My particular focus is on how values change. How what we find as consumers valuable. What we want to spend our attention on. And what we want to pay for. What we find worth paying for. What we spend our money on and what we find valuable is the focus of my current work. And that is what my book is about – The Business of Aspiration – which is available for pre-order on Amazon and coming out in October. That book is about how our preferences as consumers have shifted to accruing social and environmental capital. You’re not wearing real fur anymore. Wearing real fur used to be a sign of status and now it is a sign of ignorance. You’re accumulating environmental knowledge if you’re buying from sustainable farms, if you care if your food is GMO, if you know where your food came from in the first place.
Social capital is the capital of which micro-metrics you belong to, or who your influences are.
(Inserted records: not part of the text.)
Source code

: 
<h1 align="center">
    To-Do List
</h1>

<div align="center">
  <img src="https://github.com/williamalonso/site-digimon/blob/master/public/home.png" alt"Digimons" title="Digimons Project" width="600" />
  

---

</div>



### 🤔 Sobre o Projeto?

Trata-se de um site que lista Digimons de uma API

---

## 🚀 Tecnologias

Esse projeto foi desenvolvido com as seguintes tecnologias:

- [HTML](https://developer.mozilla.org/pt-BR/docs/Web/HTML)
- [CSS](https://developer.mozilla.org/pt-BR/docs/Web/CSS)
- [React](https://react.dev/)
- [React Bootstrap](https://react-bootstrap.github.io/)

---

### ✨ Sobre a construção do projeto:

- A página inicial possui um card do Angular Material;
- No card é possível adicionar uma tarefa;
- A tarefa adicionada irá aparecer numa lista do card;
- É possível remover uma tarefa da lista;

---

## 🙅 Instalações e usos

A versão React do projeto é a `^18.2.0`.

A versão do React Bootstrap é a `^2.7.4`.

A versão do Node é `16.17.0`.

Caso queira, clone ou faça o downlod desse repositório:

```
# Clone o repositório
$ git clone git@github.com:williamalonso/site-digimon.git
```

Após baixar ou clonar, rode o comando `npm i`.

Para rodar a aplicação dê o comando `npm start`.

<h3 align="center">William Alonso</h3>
Cultural capital is about your taste and how the taste is formed. So there are three layers [in which] I am operating – taste, community and social influences – and how the changes in these three areas impact business and business strategy and brand strategy.
SF: Where are you from originally?
AA: I am American, as a matter of fact. I am American but I am also Serbian. I was born in Belgrade. I moved to New York 20 years ago to do my Masters and my PhD, and then started work here. So my entire education and professional life was and is in New York.
SF: Nowhere like New York to study the world of aspiration!
AA: Absolutely, you don’t know how right you are.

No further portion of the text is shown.